═════ Data provided ═════
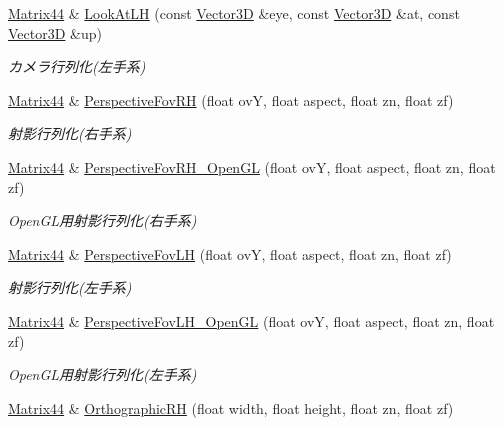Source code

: \begin{DoxyCompactItemize}
\mbox{\hyperlink{struct_effekseer_1_1_matrix44}{Matrix44}} \& \mbox{\hyperlink{struct_effekseer_1_1_matrix44_ade916ab8e0c99fe658b9d089d2bd55b9}{Look\+At\+LH}} (const \mbox{\hyperlink{struct_effekseer_1_1_vector3_d}{Vector3D}} \&eye, const \mbox{\hyperlink{struct_effekseer_1_1_vector3_d}{Vector3D}} \&at, const \mbox{\hyperlink{struct_effekseer_1_1_vector3_d}{Vector3D}} \&up)
\begin{DoxyCompactList}\small\item\em カメラ行列化(左手系) \end{DoxyCompactList}\item 
\mbox{\hyperlink{struct_effekseer_1_1_matrix44}{Matrix44}} \& \mbox{\hyperlink{struct_effekseer_1_1_matrix44_a0deeef1c9ef11e08b34d72d8cc1907a1}{Perspective\+Fov\+RH}} (float ovY, float aspect, float zn, float zf)
\begin{DoxyCompactList}\small\item\em 射影行列化(右手系) \end{DoxyCompactList}\item 
\mbox{\hyperlink{struct_effekseer_1_1_matrix44}{Matrix44}} \& \mbox{\hyperlink{struct_effekseer_1_1_matrix44_a7d8f52cbf92efe51564a2314a212df78}{Perspective\+Fov\+R\+H\+\_\+\+Open\+GL}} (float ovY, float aspect, float zn, float zf)
\begin{DoxyCompactList}\small\item\em Open\+G\+L用射影行列化(右手系) \end{DoxyCompactList}\item 
\mbox{\hyperlink{struct_effekseer_1_1_matrix44}{Matrix44}} \& \mbox{\hyperlink{struct_effekseer_1_1_matrix44_a01facdf54829125dfefa4b1f29210c74}{Perspective\+Fov\+LH}} (float ovY, float aspect, float zn, float zf)
\begin{DoxyCompactList}\small\item\em 射影行列化(左手系) \end{DoxyCompactList}\item 
\mbox{\hyperlink{struct_effekseer_1_1_matrix44}{Matrix44}} \& \mbox{\hyperlink{struct_effekseer_1_1_matrix44_a6772f3ebb3a465742d6abde9a1e823ac}{Perspective\+Fov\+L\+H\+\_\+\+Open\+GL}} (float ovY, float aspect, float zn, float zf)
\begin{DoxyCompactList}\small\item\em Open\+G\+L用射影行列化(左手系) \end{DoxyCompactList}\item 
\mbox{\hyperlink{struct_effekseer_1_1_matrix44}{Matrix44}} \& \mbox{\hyperlink{struct_effekseer_1_1_matrix44_ac625feac179fd69f95a68d4382fa9e7a}{Orthographic\+RH}} (float width, float height, float zn, float zf)

\end{DoxyCompactItemize}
═════
▸ Task prompt:
Every line above that carries the string "mbox" should be copied.

▸ Response area:
\mbox{\hyperlink{struct_effekseer_1_1_matrix44}{Matrix44}} \& \mbox{\hyperlink{struct_effekseer_1_1_matrix44_ade916ab8e0c99fe658b9d089d2bd55b9}{Look\+At\+LH}} (const \mbox{\hyperlink{struct_effekseer_1_1_vector3_d}{Vector3D}} \&eye, const \mbox{\hyperlink{struct_effekseer_1_1_vector3_d}{Vector3D}} \&at, const \mbox{\hyperlink{struct_effekseer_1_1_vector3_d}{Vector3D}} \&up)
\mbox{\hyperlink{struct_effekseer_1_1_matrix44}{Matrix44}} \& \mbox{\hyperlink{struct_effekseer_1_1_matrix44_a0deeef1c9ef11e08b34d72d8cc1907a1}{Perspective\+Fov\+RH}} (float ovY, float aspect, float zn, float zf)
\mbox{\hyperlink{struct_effekseer_1_1_matrix44}{Matrix44}} \& \mbox{\hyperlink{struct_effekseer_1_1_matrix44_a7d8f52cbf92efe51564a2314a212df78}{Perspective\+Fov\+R\+H\+\_\+\+Open\+GL}} (float ovY, float aspect, float zn, float zf)
\mbox{\hyperlink{struct_effekseer_1_1_matrix44}{Matrix44}} \& \mbox{\hyperlink{struct_effekseer_1_1_matrix44_a01facdf54829125dfefa4b1f29210c74}{Perspective\+Fov\+LH}} (float ovY, float aspect, float zn, float zf)
\mbox{\hyperlink{struct_effekseer_1_1_matrix44}{Matrix44}} \& \mbox{\hyperlink{struct_effekseer_1_1_matrix44_a6772f3ebb3a465742d6abde9a1e823ac}{Perspective\+Fov\+L\+H\+\_\+\+Open\+GL}} (float ovY, float aspect, float zn, float zf)
\mbox{\hyperlink{struct_effekseer_1_1_matrix44}{Matrix44}} \& \mbox{\hyperlink{struct_effekseer_1_1_matrix44_ac625feac179fd69f95a68d4382fa9e7a}{Orthographic\+RH}} (float width, float height, float zn, float zf)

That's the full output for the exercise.